■ TASK DETAILS
If a line below contains "years", count it. Report the final total and nothing more.

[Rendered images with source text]
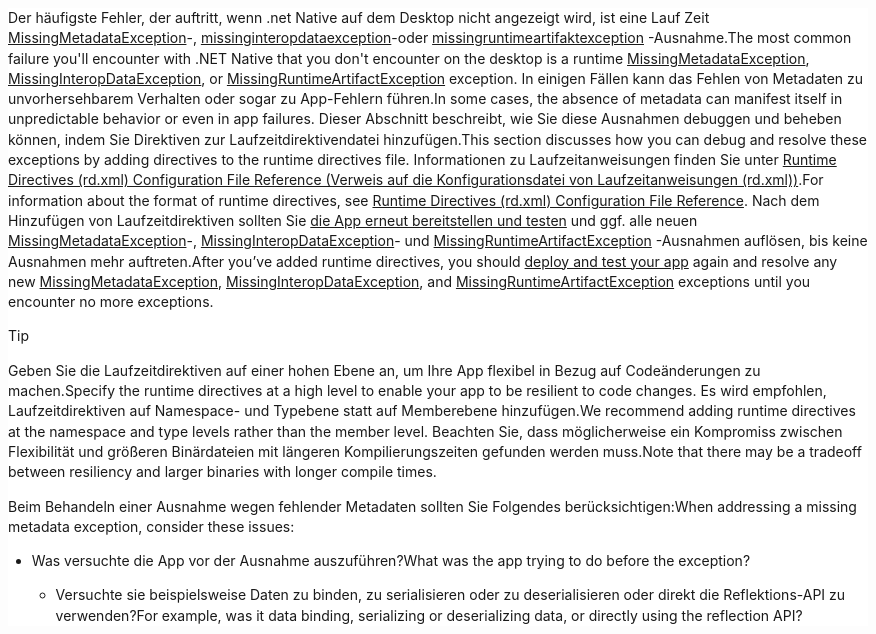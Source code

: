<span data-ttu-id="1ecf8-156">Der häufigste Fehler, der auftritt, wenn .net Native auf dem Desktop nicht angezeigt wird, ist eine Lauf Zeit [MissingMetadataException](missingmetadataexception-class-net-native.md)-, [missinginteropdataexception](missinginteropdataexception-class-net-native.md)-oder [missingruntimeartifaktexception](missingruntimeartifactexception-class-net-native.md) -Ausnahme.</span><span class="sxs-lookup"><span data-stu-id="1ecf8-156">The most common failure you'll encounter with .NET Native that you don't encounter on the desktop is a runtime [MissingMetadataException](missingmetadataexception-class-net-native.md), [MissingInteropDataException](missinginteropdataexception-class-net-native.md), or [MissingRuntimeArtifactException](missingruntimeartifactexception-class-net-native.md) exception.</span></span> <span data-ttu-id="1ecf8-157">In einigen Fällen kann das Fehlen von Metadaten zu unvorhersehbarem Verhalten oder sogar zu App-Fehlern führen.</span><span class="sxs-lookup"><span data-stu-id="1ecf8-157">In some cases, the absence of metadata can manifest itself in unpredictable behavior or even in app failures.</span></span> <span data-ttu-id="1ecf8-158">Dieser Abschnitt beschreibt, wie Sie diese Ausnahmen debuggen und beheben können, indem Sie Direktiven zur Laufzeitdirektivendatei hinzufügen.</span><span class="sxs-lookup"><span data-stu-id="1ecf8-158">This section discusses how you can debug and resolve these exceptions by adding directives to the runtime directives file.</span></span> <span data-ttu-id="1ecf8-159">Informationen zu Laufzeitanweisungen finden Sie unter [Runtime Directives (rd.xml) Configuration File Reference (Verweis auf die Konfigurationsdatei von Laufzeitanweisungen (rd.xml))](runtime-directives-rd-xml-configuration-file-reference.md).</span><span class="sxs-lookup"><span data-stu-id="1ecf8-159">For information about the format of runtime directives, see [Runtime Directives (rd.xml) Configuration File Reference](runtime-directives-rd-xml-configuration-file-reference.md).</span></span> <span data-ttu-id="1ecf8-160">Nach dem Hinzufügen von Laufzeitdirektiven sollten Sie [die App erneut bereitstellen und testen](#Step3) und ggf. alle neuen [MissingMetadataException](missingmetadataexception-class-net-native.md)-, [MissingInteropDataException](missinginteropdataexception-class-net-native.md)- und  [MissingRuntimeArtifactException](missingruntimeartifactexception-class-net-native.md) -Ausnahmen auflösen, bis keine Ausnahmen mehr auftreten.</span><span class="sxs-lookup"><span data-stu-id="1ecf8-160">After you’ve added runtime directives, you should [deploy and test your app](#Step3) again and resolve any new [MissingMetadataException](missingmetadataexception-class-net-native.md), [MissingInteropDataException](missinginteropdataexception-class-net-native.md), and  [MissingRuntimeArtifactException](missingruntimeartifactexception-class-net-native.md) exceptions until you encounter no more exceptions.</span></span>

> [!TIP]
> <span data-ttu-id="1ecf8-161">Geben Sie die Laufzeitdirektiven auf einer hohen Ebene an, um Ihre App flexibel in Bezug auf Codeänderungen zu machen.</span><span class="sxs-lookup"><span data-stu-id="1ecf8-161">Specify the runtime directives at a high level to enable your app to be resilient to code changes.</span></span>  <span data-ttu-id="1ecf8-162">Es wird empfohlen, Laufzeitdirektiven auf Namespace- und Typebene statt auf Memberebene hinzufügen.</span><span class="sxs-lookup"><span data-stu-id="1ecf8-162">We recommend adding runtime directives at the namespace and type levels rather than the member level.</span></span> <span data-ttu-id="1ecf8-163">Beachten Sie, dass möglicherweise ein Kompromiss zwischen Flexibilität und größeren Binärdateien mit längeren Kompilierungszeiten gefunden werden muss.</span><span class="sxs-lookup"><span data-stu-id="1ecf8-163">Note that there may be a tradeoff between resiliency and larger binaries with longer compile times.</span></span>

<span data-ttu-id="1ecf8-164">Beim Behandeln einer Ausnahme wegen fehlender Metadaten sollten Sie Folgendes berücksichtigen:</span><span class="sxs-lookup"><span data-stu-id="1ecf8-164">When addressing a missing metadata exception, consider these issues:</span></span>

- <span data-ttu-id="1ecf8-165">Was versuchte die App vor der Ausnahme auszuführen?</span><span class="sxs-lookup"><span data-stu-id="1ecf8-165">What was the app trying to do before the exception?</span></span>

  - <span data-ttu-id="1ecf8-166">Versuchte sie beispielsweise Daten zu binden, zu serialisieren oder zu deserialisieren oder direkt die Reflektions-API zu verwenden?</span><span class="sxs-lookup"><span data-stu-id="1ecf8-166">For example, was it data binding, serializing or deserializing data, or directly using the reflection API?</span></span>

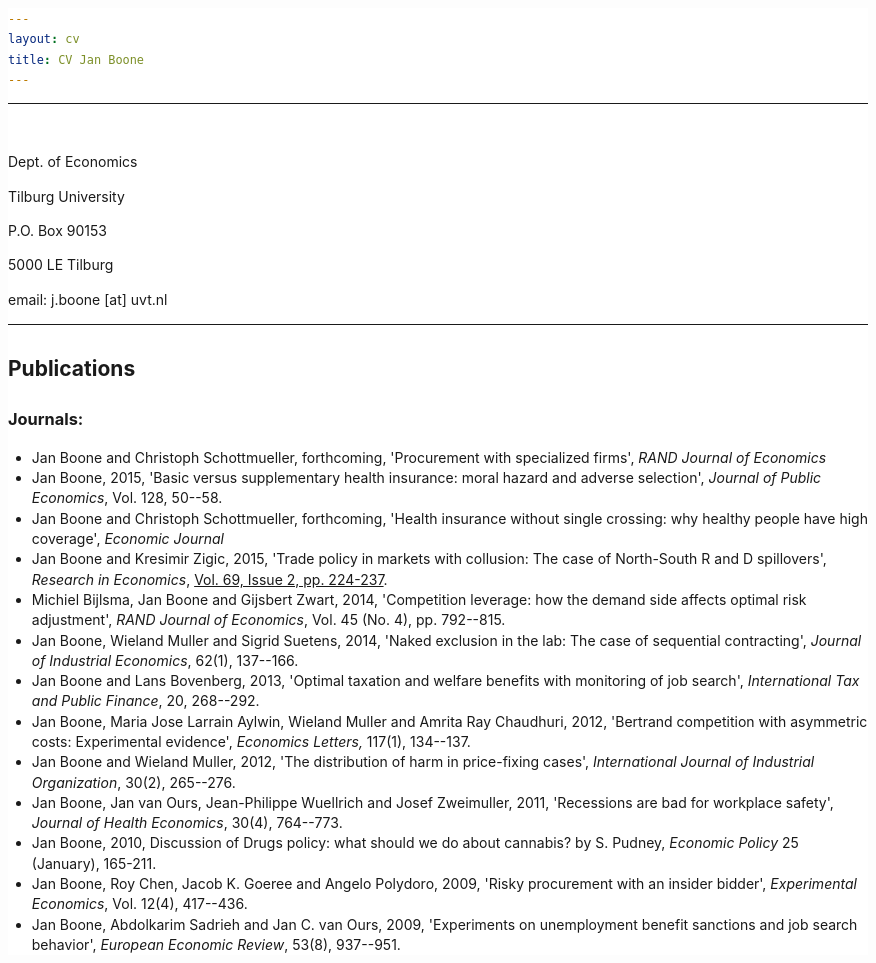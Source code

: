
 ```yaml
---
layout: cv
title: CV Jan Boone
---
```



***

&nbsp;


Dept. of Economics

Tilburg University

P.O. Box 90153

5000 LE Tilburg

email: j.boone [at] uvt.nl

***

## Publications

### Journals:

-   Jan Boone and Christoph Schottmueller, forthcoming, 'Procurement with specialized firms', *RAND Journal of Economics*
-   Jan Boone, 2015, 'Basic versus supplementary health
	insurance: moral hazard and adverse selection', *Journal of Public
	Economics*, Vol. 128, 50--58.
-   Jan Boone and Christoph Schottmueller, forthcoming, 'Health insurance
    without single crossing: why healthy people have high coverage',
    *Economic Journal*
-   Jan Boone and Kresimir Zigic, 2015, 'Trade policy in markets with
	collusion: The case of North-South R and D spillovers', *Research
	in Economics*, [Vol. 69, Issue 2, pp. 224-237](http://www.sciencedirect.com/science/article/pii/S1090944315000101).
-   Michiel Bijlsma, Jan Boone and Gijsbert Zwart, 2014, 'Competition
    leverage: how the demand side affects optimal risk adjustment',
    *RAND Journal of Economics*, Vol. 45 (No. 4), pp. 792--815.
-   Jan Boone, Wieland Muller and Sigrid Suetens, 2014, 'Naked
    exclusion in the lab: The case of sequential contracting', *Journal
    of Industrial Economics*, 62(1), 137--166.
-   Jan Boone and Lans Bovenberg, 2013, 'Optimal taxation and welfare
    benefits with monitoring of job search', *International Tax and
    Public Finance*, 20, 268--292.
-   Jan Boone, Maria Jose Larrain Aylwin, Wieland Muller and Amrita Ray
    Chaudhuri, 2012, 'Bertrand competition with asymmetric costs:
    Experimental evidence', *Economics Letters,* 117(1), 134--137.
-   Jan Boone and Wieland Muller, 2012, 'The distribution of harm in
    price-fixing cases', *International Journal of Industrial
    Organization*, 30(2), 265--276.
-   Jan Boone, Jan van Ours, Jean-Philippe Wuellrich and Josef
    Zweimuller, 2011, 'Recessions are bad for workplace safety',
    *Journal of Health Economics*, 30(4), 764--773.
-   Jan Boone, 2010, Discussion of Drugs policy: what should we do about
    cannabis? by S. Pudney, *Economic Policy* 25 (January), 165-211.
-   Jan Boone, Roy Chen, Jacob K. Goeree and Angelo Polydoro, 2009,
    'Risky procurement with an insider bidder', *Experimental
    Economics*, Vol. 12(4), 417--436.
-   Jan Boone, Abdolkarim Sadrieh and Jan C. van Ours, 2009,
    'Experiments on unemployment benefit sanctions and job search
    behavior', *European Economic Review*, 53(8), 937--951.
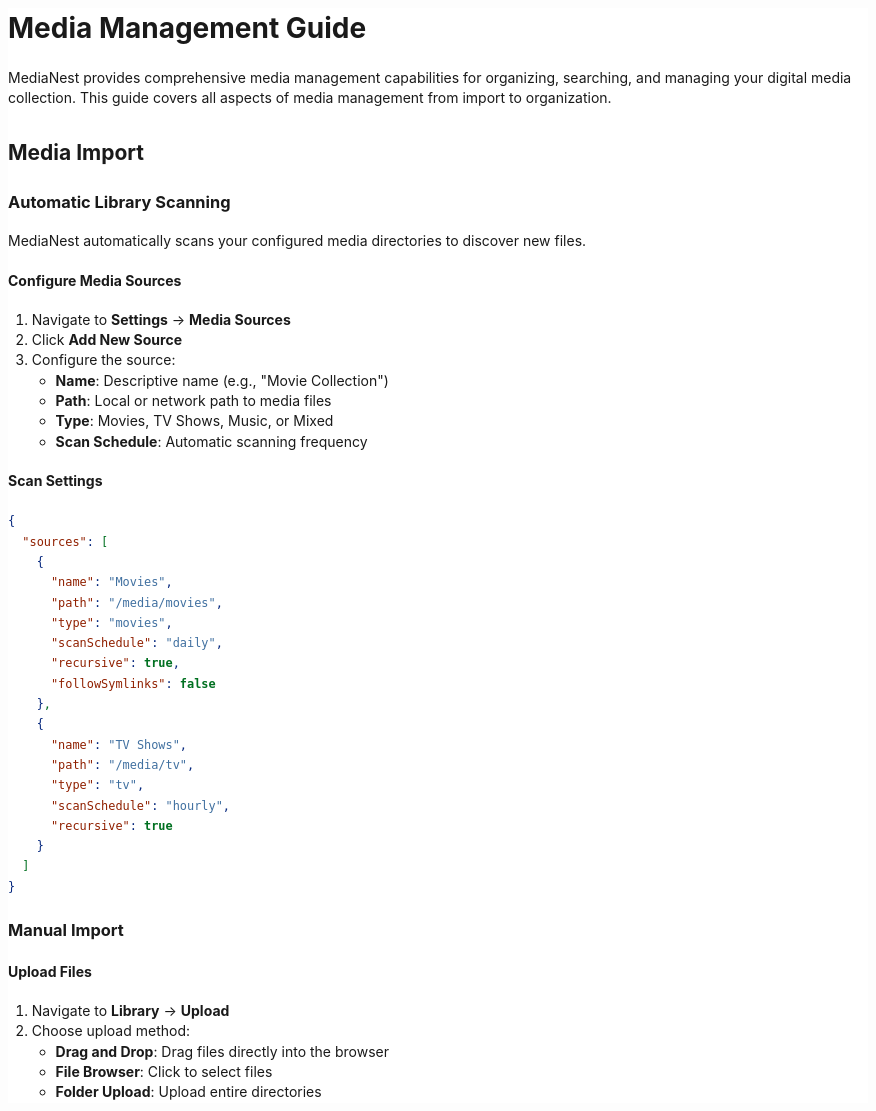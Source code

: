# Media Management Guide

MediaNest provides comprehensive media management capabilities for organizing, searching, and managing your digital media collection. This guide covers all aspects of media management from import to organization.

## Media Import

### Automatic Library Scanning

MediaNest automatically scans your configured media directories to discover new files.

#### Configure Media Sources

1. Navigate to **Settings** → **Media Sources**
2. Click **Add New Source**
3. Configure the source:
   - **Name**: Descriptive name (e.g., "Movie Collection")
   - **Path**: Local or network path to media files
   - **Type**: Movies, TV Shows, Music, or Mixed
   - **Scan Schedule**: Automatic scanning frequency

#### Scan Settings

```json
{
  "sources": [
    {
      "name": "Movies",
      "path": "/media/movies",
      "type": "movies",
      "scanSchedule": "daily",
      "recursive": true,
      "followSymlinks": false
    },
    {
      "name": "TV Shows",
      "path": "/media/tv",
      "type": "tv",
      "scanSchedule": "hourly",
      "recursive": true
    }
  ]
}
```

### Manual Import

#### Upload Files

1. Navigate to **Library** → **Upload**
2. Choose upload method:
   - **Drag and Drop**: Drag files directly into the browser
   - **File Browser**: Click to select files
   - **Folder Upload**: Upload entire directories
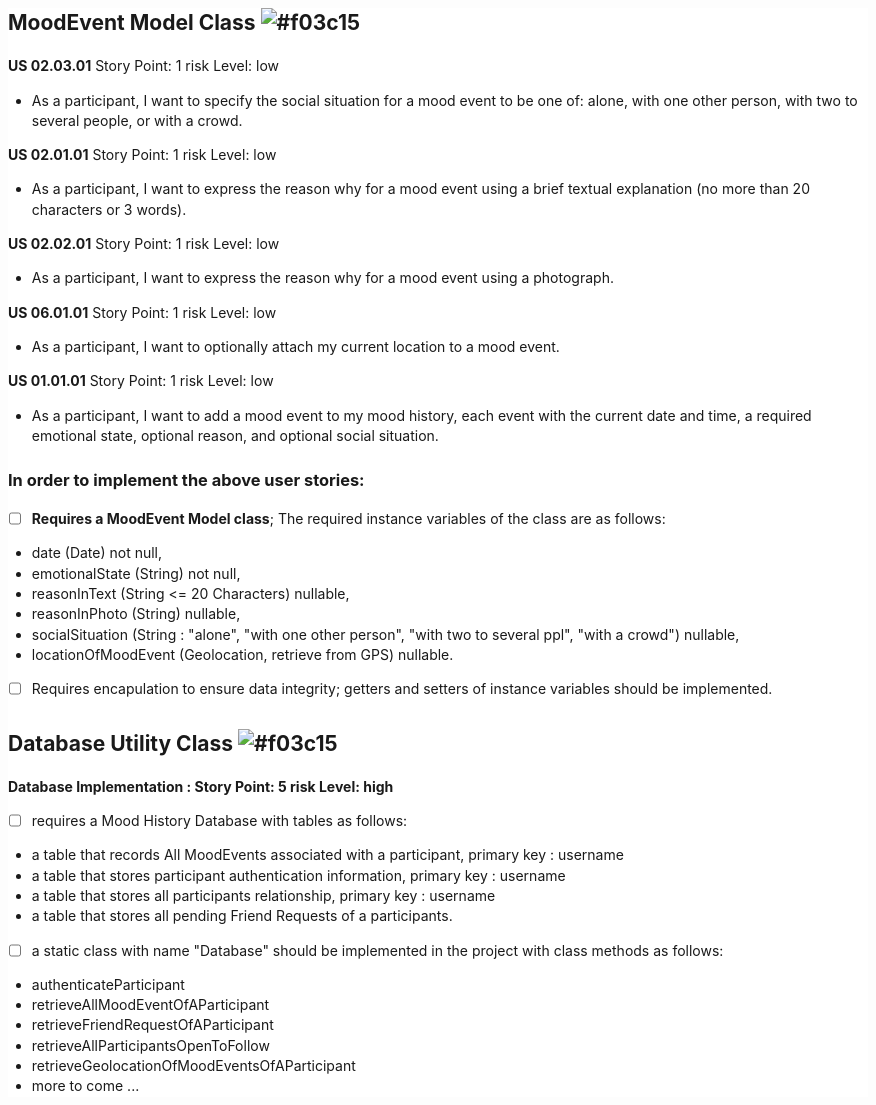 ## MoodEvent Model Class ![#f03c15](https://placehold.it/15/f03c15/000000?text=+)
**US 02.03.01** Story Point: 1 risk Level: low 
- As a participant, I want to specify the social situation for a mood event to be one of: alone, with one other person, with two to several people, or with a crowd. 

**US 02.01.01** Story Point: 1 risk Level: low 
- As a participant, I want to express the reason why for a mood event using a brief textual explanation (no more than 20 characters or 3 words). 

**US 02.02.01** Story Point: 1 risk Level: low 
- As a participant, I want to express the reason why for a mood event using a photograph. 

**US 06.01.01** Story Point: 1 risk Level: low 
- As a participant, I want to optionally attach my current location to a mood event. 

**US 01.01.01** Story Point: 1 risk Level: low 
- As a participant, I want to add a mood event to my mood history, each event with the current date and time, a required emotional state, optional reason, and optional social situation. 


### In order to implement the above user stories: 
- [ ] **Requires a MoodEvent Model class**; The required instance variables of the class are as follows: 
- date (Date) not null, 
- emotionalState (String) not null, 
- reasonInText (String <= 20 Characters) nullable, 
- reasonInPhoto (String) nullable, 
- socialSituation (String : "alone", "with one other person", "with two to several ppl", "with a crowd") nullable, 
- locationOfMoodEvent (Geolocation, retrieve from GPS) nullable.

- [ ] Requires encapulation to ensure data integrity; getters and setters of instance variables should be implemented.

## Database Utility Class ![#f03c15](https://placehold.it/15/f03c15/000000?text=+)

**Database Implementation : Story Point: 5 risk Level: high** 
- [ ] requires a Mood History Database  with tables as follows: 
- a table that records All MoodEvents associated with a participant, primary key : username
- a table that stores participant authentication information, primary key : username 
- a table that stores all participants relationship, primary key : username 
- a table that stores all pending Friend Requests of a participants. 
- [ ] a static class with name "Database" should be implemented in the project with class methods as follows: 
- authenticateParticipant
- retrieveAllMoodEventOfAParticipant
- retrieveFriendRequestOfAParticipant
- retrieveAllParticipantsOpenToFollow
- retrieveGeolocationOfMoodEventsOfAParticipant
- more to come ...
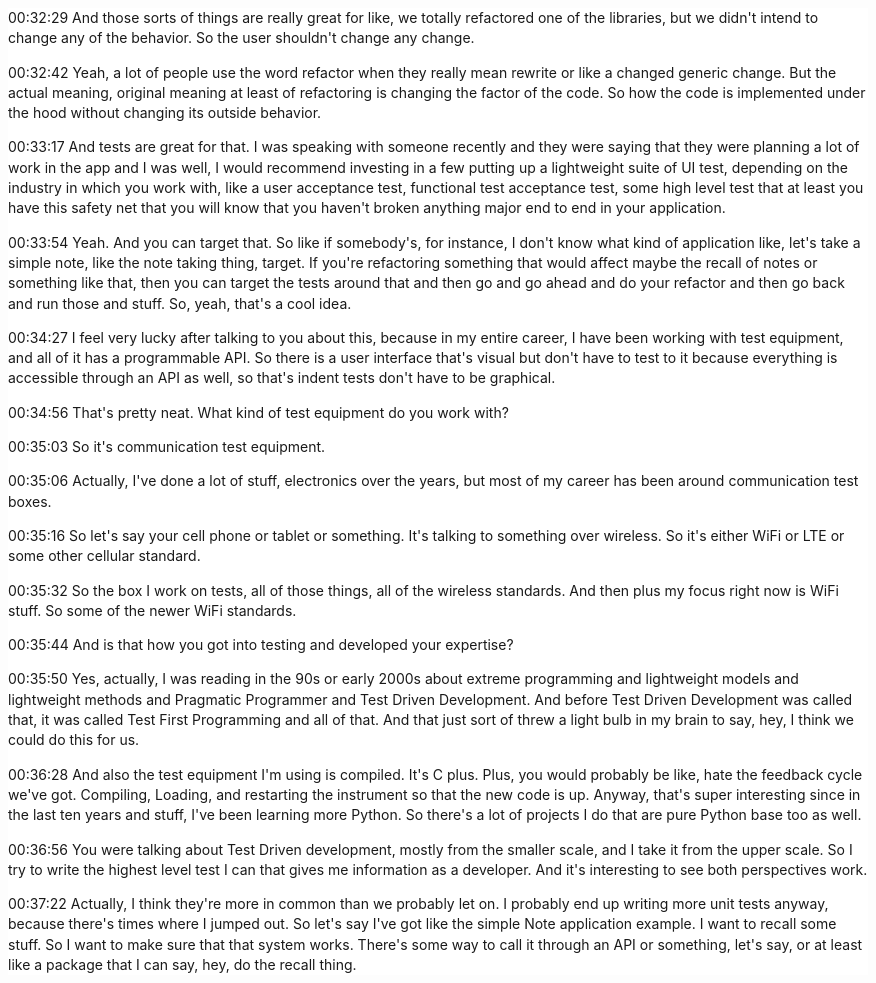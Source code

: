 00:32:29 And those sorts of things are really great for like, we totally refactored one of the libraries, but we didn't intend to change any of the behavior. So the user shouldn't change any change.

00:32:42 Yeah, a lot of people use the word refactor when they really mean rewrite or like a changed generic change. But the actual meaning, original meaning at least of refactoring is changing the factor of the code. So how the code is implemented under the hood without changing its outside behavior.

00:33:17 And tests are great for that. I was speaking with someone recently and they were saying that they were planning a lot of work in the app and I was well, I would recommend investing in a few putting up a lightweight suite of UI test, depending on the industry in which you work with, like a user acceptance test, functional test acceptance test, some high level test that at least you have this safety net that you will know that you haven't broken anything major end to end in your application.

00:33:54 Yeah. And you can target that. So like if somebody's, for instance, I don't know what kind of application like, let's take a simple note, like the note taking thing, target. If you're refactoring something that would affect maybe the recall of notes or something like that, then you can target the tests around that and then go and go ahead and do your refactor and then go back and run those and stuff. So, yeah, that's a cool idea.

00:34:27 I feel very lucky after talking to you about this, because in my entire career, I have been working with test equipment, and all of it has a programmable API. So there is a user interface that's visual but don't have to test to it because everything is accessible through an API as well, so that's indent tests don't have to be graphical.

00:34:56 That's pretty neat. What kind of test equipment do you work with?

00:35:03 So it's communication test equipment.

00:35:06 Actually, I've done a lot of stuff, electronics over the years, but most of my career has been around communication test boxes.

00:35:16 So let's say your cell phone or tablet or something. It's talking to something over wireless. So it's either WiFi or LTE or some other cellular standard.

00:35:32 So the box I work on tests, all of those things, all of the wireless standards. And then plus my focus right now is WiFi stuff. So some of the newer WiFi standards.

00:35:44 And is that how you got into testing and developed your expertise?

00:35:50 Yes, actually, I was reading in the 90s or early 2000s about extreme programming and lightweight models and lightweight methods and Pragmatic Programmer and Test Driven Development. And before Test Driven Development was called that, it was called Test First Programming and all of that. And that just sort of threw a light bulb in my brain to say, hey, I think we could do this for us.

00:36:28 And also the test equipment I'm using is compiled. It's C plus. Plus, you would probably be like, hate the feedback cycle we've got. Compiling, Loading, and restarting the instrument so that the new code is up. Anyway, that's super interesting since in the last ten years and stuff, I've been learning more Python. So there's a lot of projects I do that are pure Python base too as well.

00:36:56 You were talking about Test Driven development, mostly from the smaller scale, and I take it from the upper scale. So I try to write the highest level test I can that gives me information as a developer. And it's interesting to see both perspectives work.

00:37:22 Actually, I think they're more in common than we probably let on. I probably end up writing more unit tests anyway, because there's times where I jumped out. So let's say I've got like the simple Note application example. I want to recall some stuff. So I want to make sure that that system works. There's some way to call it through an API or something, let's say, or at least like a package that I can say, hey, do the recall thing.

■ COMPLETED EXERCISE
2